When I was booking artists at my college over 10 years ago (oof), I was chatting with one of the band’s touring guitarists and he said this: “It’s never the good guitar players that have massive egos who get the gig. It will always be the person that’s fun to be around, teachable, and kind who will always get the gig 100%. Besides, who wants to be on the road 150 days out of the year with an asshole.” (haha).
All that to say, being kind would be the best advice I received as an artist and as a human being.
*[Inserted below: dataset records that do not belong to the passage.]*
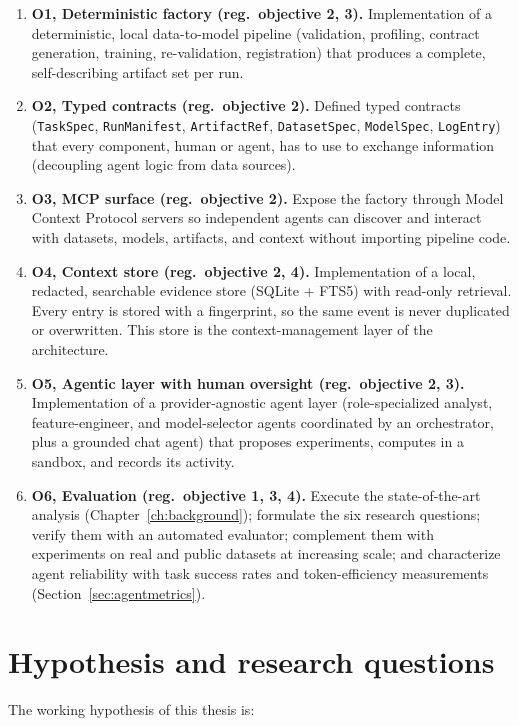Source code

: \begin{enumerate}
	\item \textbf{O1, Deterministic factory (reg.\ objective 2, 3).} Implementation of a deterministic, local data-to-model pipeline (validation, profiling, contract generation, training, re-validation, registration) that produces a complete, self-describing artifact set per run.
	\item \textbf{O2, Typed contracts (reg.\ objective 2).} Defined typed contracts (\texttt{TaskSpec}, \texttt{RunManifest}, \texttt{ArtifactRef}, \texttt{DatasetSpec}, \texttt{ModelSpec}, \texttt{LogEntry}) that every component, human or agent, has to use to exchange information (decoupling agent logic from data sources).
	\item \textbf{O3, MCP surface (reg.\ objective 2).} Expose the factory through Model Context Protocol servers so independent agents can discover and interact with datasets, models, artifacts, and context without importing pipeline code.
	\item \textbf{O4, Context store (reg.\ objective 2, 4).} Implementation of a local, redacted, searchable evidence store (SQLite + FTS5) with read-only retrieval. Every entry is stored with a fingerprint, so the same event is never duplicated or overwritten. This store is the context-management layer of the architecture.
	\item \textbf{O5, Agentic layer with human oversight (reg.\ objective 2, 3).} Implementation of a provider-agnostic agent layer (role-specialized analyst, feature-engineer, and model-selector agents coordinated by an orchestrator, plus a grounded chat agent) that proposes experiments, computes in a sandbox, and records its activity.
	\item \textbf{O6, Evaluation (reg.\ objective 1, 3, 4).} Execute the state-of-the-art analysis (Chapter~\ref{ch:background}); formulate the six research questions; verify them with an automated evaluator; complement them with experiments on real and public datasets at increasing scale; and characterize agent reliability with task success rates and token-efficiency measurements (Section~\ref{sec:agentmetrics}).
\end{enumerate}

\section{Hypothesis and research questions}
\label{sec:hypothesis}

The working hypothesis of this thesis is:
I feel like in an industry full of inflated egos (I’ve got an ego too, let’s keep it real) when you’re a genuinely kind person, doors start to open and you stand out from your peers in your local scene.
What do you have coming up for the rest of 2022?
My mantra for the rest of this year is “Quality Control”. One artist here in Austin named The Silver Rider (@thesilverrider) pushed me not to release everything that I finish.
I need to spend more time sitting with my tracks and shelving ones that just aren’t at the standard I need to deliver at. While that’s been a tough pill to swallow, my goal for the rest of the year is to push for more exciting opening slots locally (I’ll be opening for The Knocks on 9/29 here in Austin), produce higher-quality tracks for 2023 release dates, play shows outside of my local scene, and collaborate with some other talented folks across the world.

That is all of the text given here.